Hi, I tried to find an example in the forum about modifying metadata like Author, Title and Subject in a pdf file using the windows command line version with no luck. I know should be simple but.... can't find any. Any example would be greatly appreciated. I need to create a batch file (.bat) for 5,000 pdf files with specific metadata for each file. Adobe Acrobat is a waste of time :o
Thanks,
Andy
At the very basic, you would do something like
exiftool -Author="Charles Dickens" -Title="A Tale of Two Cities" -Subject="A historical novel set during the French Revolution" /path/to/files/
But you need to be aware that there are other tags with those names and there are many tags that other programs might call be a different name, see FAQ #3 (https://exiftool.org/faq.html#Q3) for details. The above command used on a PDF will write to both the PDF tags and the XMP tags, which should cover all the bases.

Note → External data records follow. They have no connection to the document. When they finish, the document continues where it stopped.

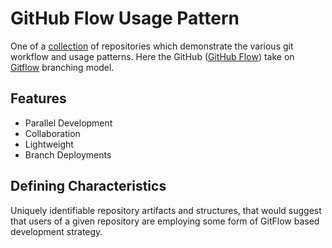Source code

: # GitHub Flow Usage Pattern
One of a [collection](https://github.com/rayk/ref-repo) of repositories which demonstrate the various git workflow and
usage patterns. Here the GitHub ([GitHub Flow](https://guides.github.com/introduction/flow/)) take on [Gitflow](https://github.com/rayk/ref-repo-gitflow) branching 
model.


## Features

- Parallel Development
- Collaboration
- Lightweight
- Branch Deployments


## Defining Characteristics

Uniquely identifiable repository artifacts and structures, that would suggest that users of a given repository are
employing some form of GitFlow based development strategy.
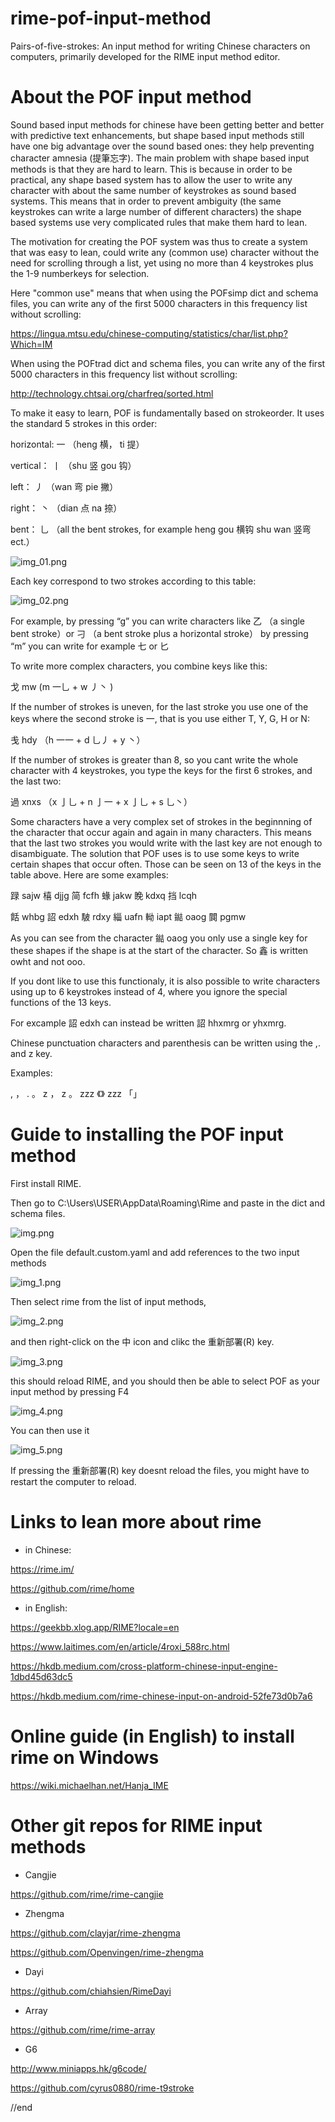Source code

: # rime-pof-input-method
Pairs-of-five-strokes: An input method for writing Chinese characters on computers, 
primarily developed for the RIME input method editor.

# About the POF input method

Sound based input methods for chinese have been getting
better and better with predictive text enhancements,
but shape based input methods still have one big advantage
over the sound based ones: 
they help preventing character amnesia (提筆忘字).
The main problem with shape based input methods is that they are
hard to learn. This is because in order to be practical, 
any shape based system has to allow the user to write any character
with about the same number of keystrokes as sound based systems.
This means that in order to prevent ambiguity 
(the same keystrokes can write a large number of different characters)
the shape based systems use very complicated rules that make them hard to lean.

The motivation for creating the POF system was thus to create
a system that was easy to lean, could write any (common use)
character without the need for scrolling through a list,
yet using no more than 4 keystrokes plus the 1-9 numberkeys
for selection.

Here "common use" means that when using the POFsimp dict and schema files, 
you can write any of the first 5000 characters in this frequency list without
scrolling:

https://lingua.mtsu.edu/chinese-computing/statistics/char/list.php?Which=IM

When using the POFtrad dict and schema files, you can write 
any of the first 5000 characters in this frequency list without scrolling:

http://technology.chtsai.org/charfreq/sorted.html

To make it easy to learn, POF is fundamentally based on strokeorder.
It uses the standard 5 strokes in this order:

horizontal: 一 （heng 横， ti 提）

vertical： 丨 （shu 竖 gou 钩）

left： 丿 （wan 弯 pie 撇）

right： 丶 （dian 点 na 捺）

bent： 乚 （all the bent strokes, for example
heng gou 横钩 shu wan 竖弯 ect.）

![img_01.png](images/img_01.png)

Each key correspond to two strokes according to this table:

![img_02.png](images/img_02.png)

For example, by pressing “g” you can write characters 
like 乙 （a single bent stroke）or 刁 （a bent stroke plus a horizontal stroke）
by pressing “m” you can write for example 七 or 匕

To write more complex characters, you combine keys like this:

戈 mw  (m 一乚 + w 丿丶 )

If the number of strokes is uneven, for the last stroke you 
use one of the keys where the second stroke is 一, that is you use either
T, Y, G, H or N:

戋 hdy （h 一一 + d 乚丿 + y 丶）

If the number of strokes is greater than 8, so you cant 
write the whole character with 4 keystrokes, you type the 
keys for the first 6 strokes, and the last two:

過 xnxs （x 亅乚 + n 亅一 + x 亅乚 + s 乚丶）

Some characters have a very complex set of strokes in the beginnning 
of the character that occur again and
again in many characters. This means that the 
last two strokes you would write with the last key are not enough 
to disambiguate.
The solution that POF uses is to use some keys to write certain
shapes that occur often. Those can be seen on 13 of the keys 
in the table above. Here are some examples:

䟿	sajw
橲	djjg
简	fcfh
蝝	jakw
睌	kdxq
挡	lcqh

餂	whbg
詔	edxh
駊	rdxy
緇	uafn
軪	iapt
鐑	oaog
䦘	pgmw

As you can see from the character 鐑 oaog
you only use a single key for these shapes if the shape is
at the start of the character.
So 鑫 is written owht and not ooo.

If you dont like to use this functionaly, it is also possible
to write characters using up to 6 keystrokes instead of 4,
where you ignore the special functions of the 13 keys.

For excample 詔	edxh can instead be written 詔 hhxmrg or yhxmrg.

Chinese punctuation characters and parenthesis can be written 
using the ,. and z key. 

Examples:

, ，
. 。
z ，
z 。
zzz 《》
zzz 「」

# Guide to installing the POF input method

First install RIME.

Then go to
C:\Users\USER\AppData\Roaming\Rime
and paste in the dict and schema files.

![img.png](images/img.png)

Open the file
default.custom.yaml
and add references to the two input methods

![img_1.png](images/img_1.png)

Then select rime from the list of input methods,

![img_2.png](images/img_2.png)

and then right-click on the 中 icon and clikc the 重新部署(R) key.

![img_3.png](images/img_3.png)

this should reload RIME, and you should then be able to select 
POF as your input method by pressing F4

![img_4.png](images/img_4.png)

You can then use it

![img_5.png](images/img_5.png)

If pressing the 重新部署(R) key doesnt reload the files, 
you might have to restart the computer to reload.


# Links to lean more about rime

* in Chinese:

https://rime.im/

https://github.com/rime/home

* in English:

https://geekbb.xlog.app/RIME?locale=en

https://www.laitimes.com/en/article/4roxi_588rc.html

https://hkdb.medium.com/cross-platform-chinese-input-engine-1dbd45d63dc5

https://hkdb.medium.com/rime-chinese-input-on-android-52fe73d0b7a6

# Online guide (in English) to install rime on Windows

https://wiki.michaelhan.net/Hanja_IME

# Other git repos for RIME input methods

* Cangjie

https://github.com/rime/rime-cangjie

* Zhengma

https://github.com/clayjar/rime-zhengma

https://github.com/Openvingen/rime-zhengma

* Dayi

https://github.com/chiahsien/RimeDayi

* Array

https://github.com/rime/rime-array

* G6

http://www.miniapps.hk/g6code/

https://github.com/cyrus0880/rime-t9stroke

//end

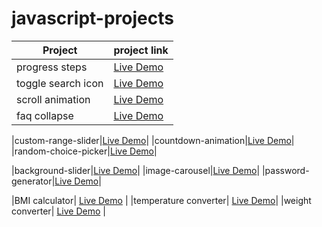 # javascript-projects

| Project  | project link |
| ------------- | ------------- |
|progress steps| [Live Demo](https://codepen.io/leejongkai/pen/bGaoLbL)|
|toggle search icon|[Live Demo](https://codepen.io/leejongkai/pen/LYeJwMp)|
|scroll animation|[Live Demo](https://codepen.io/leejongkai/pen/yLpRBaW)|
|faq collapse|[Live Demo](https://codepen.io/leejongkai/pen/PoEyoXw)|


|custom-range-slider|[Live Demo](https://codepen.io/leejongkai/pen/LYegELw)|
|countdown-animation|[Live Demo](https://codepen.io/leejongkai/pen/vYpVEeL)|
|random-choice-picker|[Live Demo](https://codepen.io/leejongkai/pen/PoEywOW)|

|background-slider|[Live Demo](https://codepen.io/leejongkai/pen/popxvOZ)|
|image-carousel|[Live Demo](https://codepen.io/leejongkai/pen/GRyYgPW)|
|password-generator|[Live Demo](https://codepen.io/leejongkai/pen/WNdabPJ)|

|BMI calculator| [Live Demo](https://codepen.io/leejongkai/pen/eYyEPoz) |
|temperature converter| [Live Demo](https://codepen.io/leejongkai/pen/rNpzqKe)|
|weight converter| [Live Demo](https://codepen.io/leejongkai/pen/vYpJVye) |

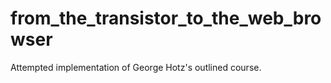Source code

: # from_the_transistor_to_the_web_browser
Attempted implementation of George Hotz's outlined course. 
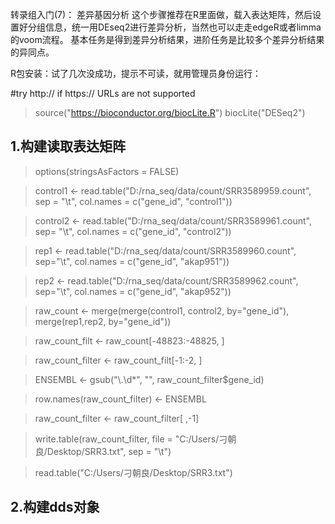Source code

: 转录组入门(7)： 差异基因分析
这个步骤推荐在R里面做，载入表达矩阵，然后设置好分组信息，统一用DEseq2进行差异分析，当然也可以走走edgeR或者limma的voom流程。
基本任务是得到差异分析结果，进阶任务是比较多个差异分析结果的异同点。

R包安装：试了几次没成功，提示不可读，就用管理员身份运行：

#try http:// if https:// URLs are not supported

>source("https://bioconductor.org/biocLite.R")
>biocLite("DESeq2")

1.构建读取表达矩阵
---
> options(stringsAsFactors = FALSE)

> control1 <- read.table("D:/rna_seq/data/count/SRR3589959.count", sep = "\t", col.names = c("gene_id", "control1"))

> control2 <- read.table("D:/rna_seq/data/count/SRR3589961.count", sep= "\t", col.names = c("gene_id", "control2"))

> rep1 <- read.table("D:/rna_seq/data/count/SRR3589960.count", sep="\t", col.names = c("gene_id", "akap951"))

> rep2 <- read.table("D:/rna_seq/data/count/SRR3589962.count", sep="\t", col.names = c("gene_id", "akap952"))

> raw_count <- merge(merge(control1, control2, by="gene_id"), merge(rep1,rep2, by="gene_id"))

> raw_count_filt <- raw_count[-48823:-48825, ]

> raw_count_filter <- raw_count_filt[-1:-2, ]

> ENSEMBL <- gsub("\\.\\d*", "", raw_count_filter$gene_id)

> row.names(raw_count_filter) <- ENSEMBL

> raw_count_filter <- raw_count_filter[ ,-1]

> write.table(raw_count_filter, file = "C:/Users/刁朝良/Desktop/SRR3.txt", sep = "\t")

> read.table("C:/Users/刁朝良/Desktop/SRR3.txt")

2.构建dds对象
----
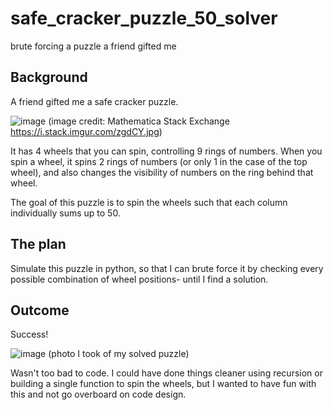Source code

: # safe_cracker_puzzle_50_solver
brute forcing a puzzle a friend gifted me

## Background
A friend gifted me a safe cracker puzzle.

![image](https://user-images.githubusercontent.com/15304023/213350864-8a8a0c39-99c2-4612-b914-51bc3fbd5be7.png)
(image credit: Mathematica Stack Exchange https://i.stack.imgur.com/zgdCY.jpg)

It has 4 wheels that you can spin, controlling 9 rings of numbers. When you spin a wheel, it spins 2 rings of numbers (or only 1 in the case of the top wheel), and also changes the visibility of numbers on the ring behind that wheel.

The goal of this puzzle is to spin the wheels such that each column individually sums up to 50.

## The plan
Simulate this puzzle in python, so that I can brute force it by checking every possible combination of wheel positions- until I find a solution.

## Outcome
Success!

![image](https://user-images.githubusercontent.com/15304023/213351569-e9feb5f9-95af-4b9d-8f15-0f0c721c78ff.png)
(photo I took of my solved puzzle)

Wasn't too bad to code. I could have done things cleaner using recursion or building a single function to spin the wheels, but I wanted to have fun with this and not go overboard on code design.

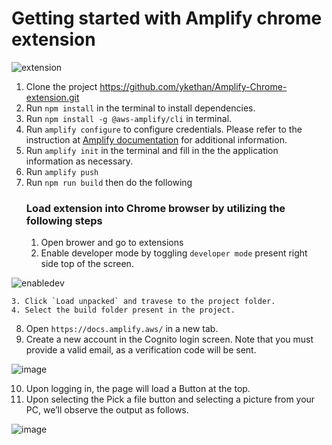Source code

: # Getting started with Amplify chrome extension
![extension](https://user-images.githubusercontent.com/87995712/190833957-617158f4-4161-476a-bf76-a25273661da4.gif)

1. Clone the project https://github.com/ykethan/Amplify-Chrome-extension.git
2. Run `npm install` in the terminal to install dependencies.
3. Run `npm install -g @aws-amplify/cli` in terminal.
4. Run `amplify configure` to configure credentials. 
Please refer to the instruction at [Amplify documentation]("https://docs.amplify.aws/cli/start/install/#option-2-follow-the-instructions") for additional information.
5. Run `amplify init` in the terminal and fill in the the application information as necessary.
6. Run `amplify push`
7. Run `npm run build` then do the following
    ### Load extension into Chrome browser by utilizing the following steps
    1. Open brower and go to extensions
    2. Enable developer mode by toggling `developer mode` present right side top of the screen.
   
![enabledev](https://user-images.githubusercontent.com/87995712/190834009-79efc4c4-07d9-468e-b15e-6f2488ddfcde.gif)

    3. Click `Load unpacked` and travese to the project folder.
    4. Select the build folder present in the project.

8. Open `https://docs.amplify.aws/` in a new tab.
9. Create a new account in the Cognito login screen. Note that you must provide a valid email, as a verification code will be sent. 

![image](https://user-images.githubusercontent.com/87995712/190833760-0b19bc5a-a033-4e89-8875-c6080ef83980.png)

10. Upon logging in, the page will load a Button at the top.
11.	Upon selecting the Pick a file button and selecting a picture from your PC, we’ll observe the output as follows.


![image](https://user-images.githubusercontent.com/87995712/190833857-942ee458-4af5-474e-93a4-d5f7c8b36ca1.png)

Thanks, it got me going... and did what I needed! Great stuff!
a few things...
- A problem with windows command line if you use UTF-8 character like éèâ: -author="André âme français". It won't send the proper code to ExifTool. So I just replaced them with non-accent. It gives: Warning: Malformed UTF-8 character(s) - c:/exiftool/icfo3281.pdf. It replaces the éèâ with ? sign. Must be a problem with the command line of windows.
- If the metadata is empty when I write to it, it gives Warning: [minor] Ignored empty rdf:Bag list for dc:creator - c:/exiftool/icfo3281.pdf. But everything is OK in the file.
- This is a strange one. When I write into -Subject it is also copied in Keywords and if I write in -Subject and -keywords, I still have the Subject at the beginning of Keywords.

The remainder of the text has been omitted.